REQUIREMENT. Using the records below, find every line that includes "javacard" and copy it.
===== RECORD EXTRACTS
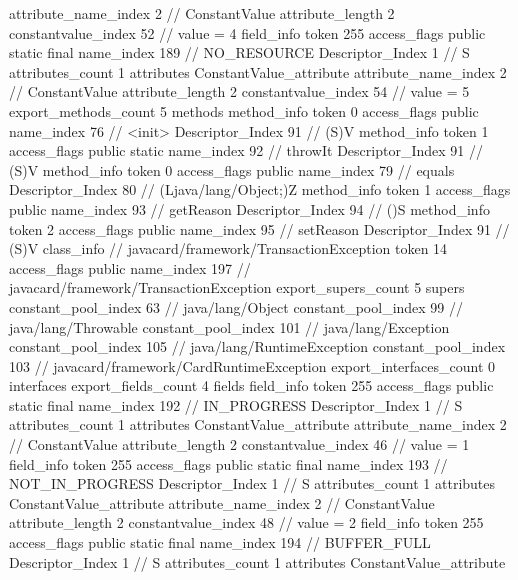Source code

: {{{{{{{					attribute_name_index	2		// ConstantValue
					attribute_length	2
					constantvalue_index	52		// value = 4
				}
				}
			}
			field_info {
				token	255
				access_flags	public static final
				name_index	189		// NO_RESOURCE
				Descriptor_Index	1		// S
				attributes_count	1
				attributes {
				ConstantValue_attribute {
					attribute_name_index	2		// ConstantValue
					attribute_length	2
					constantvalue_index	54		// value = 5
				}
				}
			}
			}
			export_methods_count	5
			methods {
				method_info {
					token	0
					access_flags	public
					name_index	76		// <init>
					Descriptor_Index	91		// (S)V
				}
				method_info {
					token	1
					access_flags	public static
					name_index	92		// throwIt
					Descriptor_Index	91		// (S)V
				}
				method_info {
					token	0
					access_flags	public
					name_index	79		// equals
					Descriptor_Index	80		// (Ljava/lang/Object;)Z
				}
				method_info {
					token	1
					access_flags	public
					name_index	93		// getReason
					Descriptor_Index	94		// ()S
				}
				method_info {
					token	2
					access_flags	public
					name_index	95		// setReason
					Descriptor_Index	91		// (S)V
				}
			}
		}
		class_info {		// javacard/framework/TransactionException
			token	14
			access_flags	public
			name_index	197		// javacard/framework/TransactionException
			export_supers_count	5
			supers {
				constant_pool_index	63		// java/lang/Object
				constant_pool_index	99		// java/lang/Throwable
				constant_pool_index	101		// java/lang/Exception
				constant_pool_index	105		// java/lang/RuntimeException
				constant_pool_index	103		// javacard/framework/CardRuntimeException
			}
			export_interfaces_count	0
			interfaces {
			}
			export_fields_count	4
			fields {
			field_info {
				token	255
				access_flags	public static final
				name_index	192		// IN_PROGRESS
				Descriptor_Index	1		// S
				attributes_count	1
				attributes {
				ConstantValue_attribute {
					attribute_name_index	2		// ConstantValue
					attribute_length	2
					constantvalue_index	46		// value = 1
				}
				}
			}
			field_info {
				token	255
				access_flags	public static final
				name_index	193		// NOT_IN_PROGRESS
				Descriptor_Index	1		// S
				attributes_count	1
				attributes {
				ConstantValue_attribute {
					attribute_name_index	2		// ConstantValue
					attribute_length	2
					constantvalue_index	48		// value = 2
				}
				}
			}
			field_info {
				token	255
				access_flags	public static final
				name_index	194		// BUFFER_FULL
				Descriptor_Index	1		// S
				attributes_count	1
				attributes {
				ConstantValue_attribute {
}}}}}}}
==========
ANSWER AREA.
		class_info {		// javacard/framework/TransactionException
			name_index	197		// javacard/framework/TransactionException
				constant_pool_index	103		// javacard/framework/CardRuntimeException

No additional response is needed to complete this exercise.